Konsumieren kann auch als eine Form des Habens angesehen werden, vielleicht ist dies auch die wichtigste Form in unserer heutigen „Überflussgesellschaft“. Erich Fromm meint, dass der moderne Konsument sich mit der Formel: „Ich bin, was ich habe und was ich konsumiere“, identifizieren könnte! Das Konsumieren könne man als etwas Zweideutiges sehen. Einerseits vermindert es die Angst, weil das Konsumieren einem nicht weggenommen werden kann, aber andererseits zwingt es einen, immer mehr zu konsumieren, denn das einmalige Konsumieren hört schnell auf einen zu befriedigen. 

 

„… der Konsument ist der ewige Säugling, der nach der Flasche schreit.“ 

 

Der Abhängige erzeugt sich eine künstliche Scheinwelt, in der er sich mit ‚Sinnestäuschungen‘ begnügt. An den echten Werten und Sinnaufgaben ihres Lebens wird blindlings vorbeigegangen. Ein ‚Schein‘ wird dem ‚Sein‘ vorgezogen. Es wird entweder die Betäubung gesucht, um einen Schmerz wegzudrücken bzw. wird eine Leere gefüllt, indem man den Kick sucht.
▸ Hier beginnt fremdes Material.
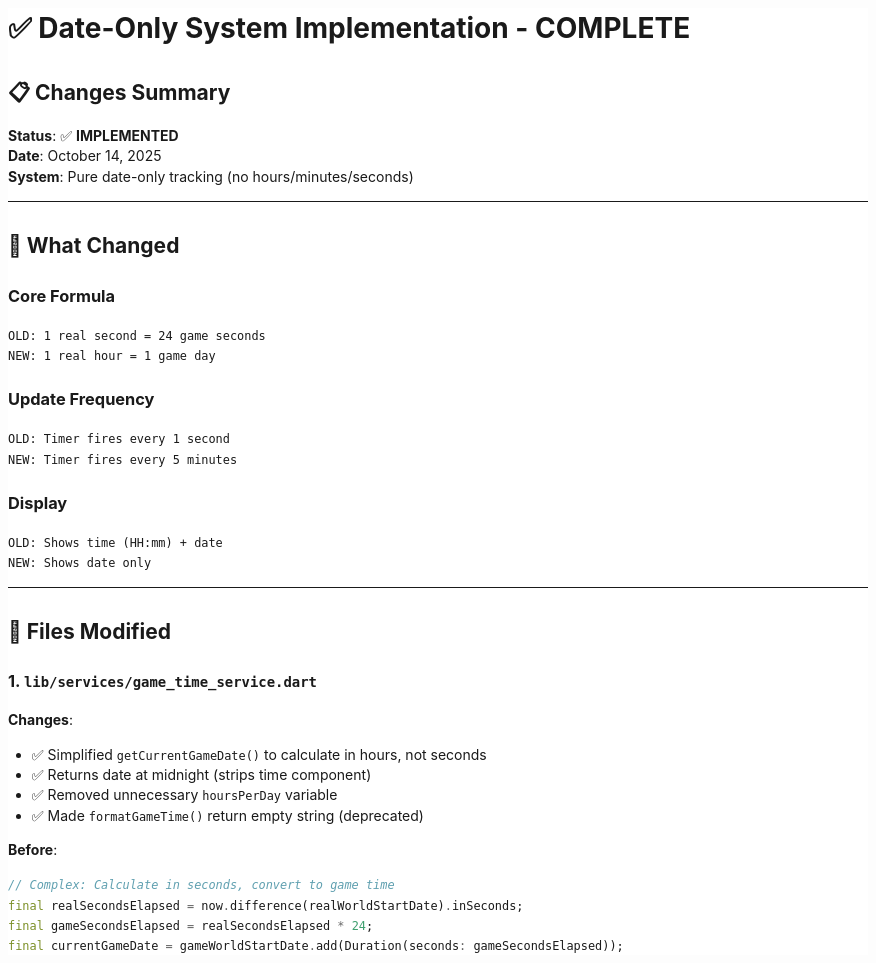 # ✅ Date-Only System Implementation - COMPLETE

## 📋 Changes Summary

**Status**: ✅ **IMPLEMENTED**  
**Date**: October 14, 2025  
**System**: Pure date-only tracking (no hours/minutes/seconds)

---

## 🔄 What Changed

### Core Formula
```
OLD: 1 real second = 24 game seconds
NEW: 1 real hour = 1 game day
```

### Update Frequency
```
OLD: Timer fires every 1 second
NEW: Timer fires every 5 minutes
```

### Display
```
OLD: Shows time (HH:mm) + date
NEW: Shows date only
```

---

## 📁 Files Modified

### 1. `lib/services/game_time_service.dart`

**Changes**:
- ✅ Simplified `getCurrentGameDate()` to calculate in hours, not seconds
- ✅ Returns date at midnight (strips time component)
- ✅ Removed unnecessary `hoursPerDay` variable
- ✅ Made `formatGameTime()` return empty string (deprecated)

**Before**:
```dart
// Complex: Calculate in seconds, convert to game time
final realSecondsElapsed = now.difference(realWorldStartDate).inSeconds;
final gameSecondsElapsed = realSecondsElapsed * 24;
final currentGameDate = gameWorldStartDate.add(Duration(seconds: gameSecondsElapsed));
```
Somit ist entweder Not unüberwindbar oder Langeweile unerträglich geworden. 

 

Der seelisch stabile, gesunde Mensch strebt ursprünglich nicht nach Glück, sondern nach Sinn. In dem er sich einer faszinierenden Sache, einem selbstgesteckten Ziel, einem Werk oder einem geliebten Menschen zuwendet. So wird das eigene Dasein als sinnvoll und das Leben als lebenswert erlebt. Phasen des Unglücklichseins im Leben können somit auch tapfer ausgehalten werden, da derjenige im Wissen um das Trotzdem-Sinnhafte des eigenen Handelns und Wirken ist. 

 

 

Elisabeth Lukas schrieb analog dazu: „Auf die Alkoholproblematik bezogen bedeutet dies: Das Trockenbleiben ist kein Lebensinhalt, sondern die unabdingbare Voraussetzung zur Erfüllung eines Lebensinhaltes. Deshalb bleiben zuletzt diejenigen trocken, die um die Erfüllung eines solchen Lebensinhaltes ringen, und nicht diejenigen, die ums Trockenbleiben kämpfen.“ 

 

 

 

 

Samanta Petraskovic / 28. April 2018

 

Literatur

 

Fromm, E. (2001). Haben oder Sein. (30 Auflage). München: Deutscher Taschenbuch Verlag GmbH & Co. KG.

 

Lukas, E. (2012). Freiheit und Geborgenheit – Süchten entrinnen Urvertrauengewinnen. (3., erweiterte Auflage). München/ Wien: Profil Verlag GmbH. 

 

Schreiber, D. (2014). Nüchtern – Über das Trinken und das Glück. München: Hanser Berlin im Carl Hanser Verlag.